━━ Source material

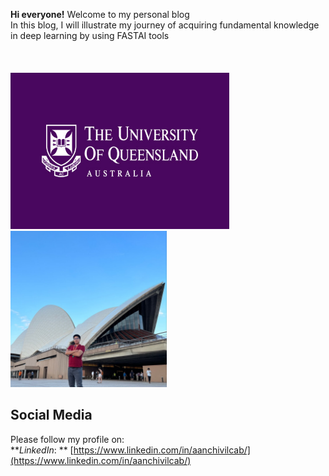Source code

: **Hi everyone!** Welcome to my personal blog <br>
In this blog, I will illustrate my journey of acquiring fundamental knowledge in deep learning by using FASTAI tools <br>
<br>
<br>
<br>
<img src="images/UQ2.jpg" width="350" height="250"><img src="images/Blog_P1.jpg" width="250" height="250">
## Social Media
Please follow my profile on: <br>
**_LinkedIn_: ** [https://www.linkedin.com/in/aanchivilcab/](https://www.linkedin.com/in/aanchivilcab/)  <br>
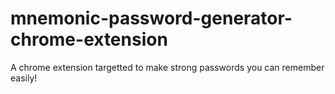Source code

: # mnemonic-password-generator-chrome-extension
A chrome extension targetted to make strong passwords you can remember easily!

━━━━

§ **What needs to be done**:
Would you write out the material above in full, exactly as given, except for its pictures?

§ **Response area**:
Source code

: **Hi everyone!** Welcome to my personal blog <br>
In this blog, I will illustrate my journey of acquiring fundamental knowledge in deep learning by using FASTAI tools <br>
<br>
<br>
<br>
<img src="images/UQ2.jpg" width="350" height="250"><img src="images/Blog_P1.jpg" width="250" height="250">
## Social Media
Please follow my profile on: <br>
**_LinkedIn_: ** [https://www.linkedin.com/in/aanchivilcab/](https://www.linkedin.com/in/aanchivilcab/)  <br>
Source code

: # mnemonic-password-generator-chrome-extension
A chrome extension targetted to make strong passwords you can remember easily!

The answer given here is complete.